A new dental tool uses LED light to spot the acidic conditions that lead to cavities.
You and your dentist have a lot of tools and techniques for stopping cavities, but detecting the specific chemical conditions that can lead to them and then preventing them from ever getting started is much harder.
The new O-pH system is a prototype optical device that emits an LED light and measures the reactions of that light, the fluorescence, with an FDA-approved chemical dye applied to teeth.
The O-pH then produces a numerical reading of the pH, or acidity, of the plaque covering those teeth. Knowing how acidic the plaque is can tell dentists and patients what area of a tooth is most at risk of developing a cavity.
“Plaque has a lot of bacteria that produce acid when they interact with the sugar in our food,” says Manuja Sharma, a doctoral student in the electrical and computer engineering department at the University of Washington, and lead author of the paper in IEEE Transactions on Biomedical Engineering.
“This acid is what causes the corrosion of the tooth surface and eventually cavities. So, if we can capture information about the acidic activity, we can get an idea of how bacteria are growing in the dental biofilm, or plaque.”
Not all bacteria in that biofilm are bad or will lead to cavities, so measuring the acidity of the environment can tell a dentist what they need to know about the threat of developing problems, Sharma says. That can limit the need to test for specific harmful bacteria, of which there can be a multitude.
To test the device, researchers recruited 30 patients between the ages of 10 and 18, with a median age of 15. The researchers chose kids for their study in large part because the enamel on kids’ teeth is much thinner than that of adults, so getting early warning of acid erosion is even more important.
The test is non-invasive. While the dye is applied to the teeth, the probe that transmits and collects light while hovering over the surface of a tooth is at the end of a length of cord. The collected light travels back to a central box that provides a pH reading. Researchers read the conditions on the patients’ teeth several times before and after sugar rinses and other condition changes, such as pre- and post-professional dental cleaning.
Eric Seibel, senior author and research professor of mechanical engineering in the College of Engineering, says the idea for adding the acidity test as a new clinical procedure came from envisioning that when a patient first sits in the dental chair, before their teeth get cleaned, “a dentist would rinse them with the tasteless fluorescent dye solution and then get their teeth optically scanned to look for high acid production areas where the enamel is getting demineralized.”

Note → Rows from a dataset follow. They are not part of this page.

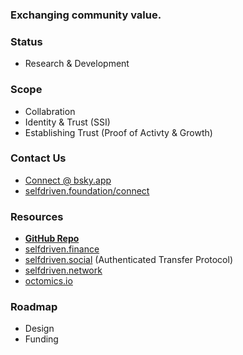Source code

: ### Exchanging community value.

### Status
- Research & Development

### Scope
- Collabration
- Identity & Trust (SSI)
- Establishing Trust (Proof of Activty & Growth)

### Contact Us
- [Connect @ bsky.app](https://bsky.app/profile/markbyers.selfdriven.social)
- [selfdriven.foundation/connect](https://selfdriven.fyi/connect)

### Resources
- **[GitHub Repo](https://github.com/selfdriven-foundation/selfdriven-exchange)**
- [selfdriven.finance](https://selfdriven.finance)
- [selfdriven.social](https://selfdriven.social) (Authenticated Transfer Protocol)
- [selfdriven.network](https://selfdriven.network)
- [octomics.io](https://octomics.io)

### Roadmap
- Design 
- Funding
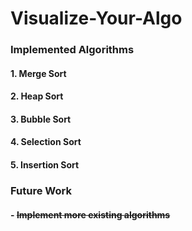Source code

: # Visualize-Your-Algo

### Implemented Algorithms

  #### 1. Merge Sort
  
  #### 2. Heap Sort

  #### 3. Bubble Sort

  #### 4. Selection Sort

  #### 5. Insertion Sort

### Future Work

#### - ~~Implement more existing algorithms~~
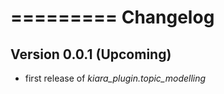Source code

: =========
Changelog
=========

## Version 0.0.1 (Upcoming)

- first release of *kiara_plugin.topic_modelling*
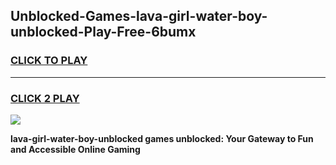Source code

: 
## Unblocked-Games-lava-girl-water-boy-unblocked-Play-Free-6bumx
<h3>
<a href="https://premium76.site?title=lava-girl-water-boy-unblocked&ref=12A">CLICK TO PLAY</a></h3>
<hr>

<h3>
<a href="https://premium76.site?title=lava-girl-water-boy-unblocked&ref=12A">CLICK 2 PLAY</a>
  
</h3>

<a href="https://premium76.site?title=lava-girl-water-boy-unblocked&ref=12A"><img src="https://clearcache.store/games.png"></a>


**lava-girl-water-boy-unblocked games unblocked: Your Gateway to Fun and Accessible Online Gaming**
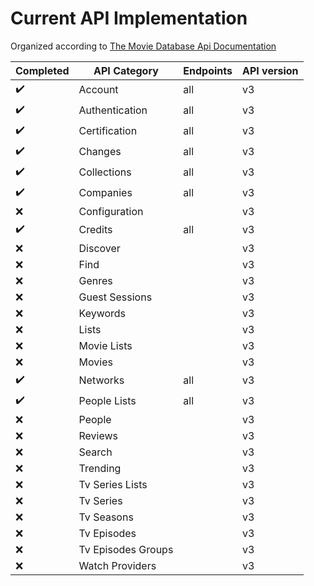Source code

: # Current API Implementation

Organized according to [The Movie Database Api Documentation](https://developer.themoviedb.org/reference/intro/getting-started)

Completed | API Category | Endpoints | API version
----------|--------------|-----------|--------
✔️ | Account | all | v3
✔️ | Authentication | all | v3
✔️ | Certification | all | v3
✔️ | Changes | all | v3
✔️ | Collections | all | v3
✔️ | Companies | all | v3
❌ | Configuration | | v3
✔️ | Credits | all | v3
❌ | Discover | | v3
❌ | Find | | v3
❌ | Genres | | v3
❌ | Guest Sessions | | v3
❌ | Keywords | | v3
❌ | Lists | | v3
❌ | Movie Lists | | v3
❌ | Movies | | v3
✔️ | Networks | all | v3
✔️ | People Lists | all | v3
❌ | People | | v3
❌ | Reviews | | v3
❌ | Search | | v3
❌ | Trending | | v3
❌ | Tv Series Lists | | v3
❌ | Tv Series | | v3
❌ | Tv Seasons | | v3
❌ | Tv Episodes | | v3
❌ | Tv Episodes Groups | | v3
❌ | Watch Providers | | v3
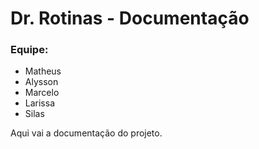 # Dr. Rotinas - Documentação

### Equipe:
- Matheus
- Alysson 
- Marcelo
- Larissa
- Silas

Aqui vai a documentação do projeto.<br>
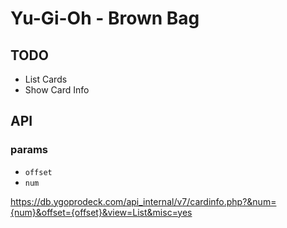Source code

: # Yu-Gi-Oh - Brown Bag


## TODO

- List Cards
- Show Card Info


## API

### params

- `offset`
- `num`



https://db.ygoprodeck.com/api_internal/v7/cardinfo.php?&num={num}&offset={offset}&view=List&misc=yes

The researchers report that one limitation to their study was being unable to consistently measure the same location on each tooth during each phase of testing. To address this limitation, in particular, the researchers are evolving their device to a version that produces images for dentists that instantly show the exact location of high acidity, where the next cavity may occur.
“We do need more results to show how effective it is for diagnosis, but it can definitely help us understand some of your oral health quantitatively,” says Sharma. “It can also help educate patients about the effects of sugar on the chemistry of plaque. We can show them, live, what happens, and that is an experience they’ll remember and say, OK, fine, I need to cut down on sugar!”
The National Science Foundation, Oral Health Monitor, Institute of Translational Health Sciences, and the National Center for Advancing Translational Sciences of the National Institutes of Health supported the work.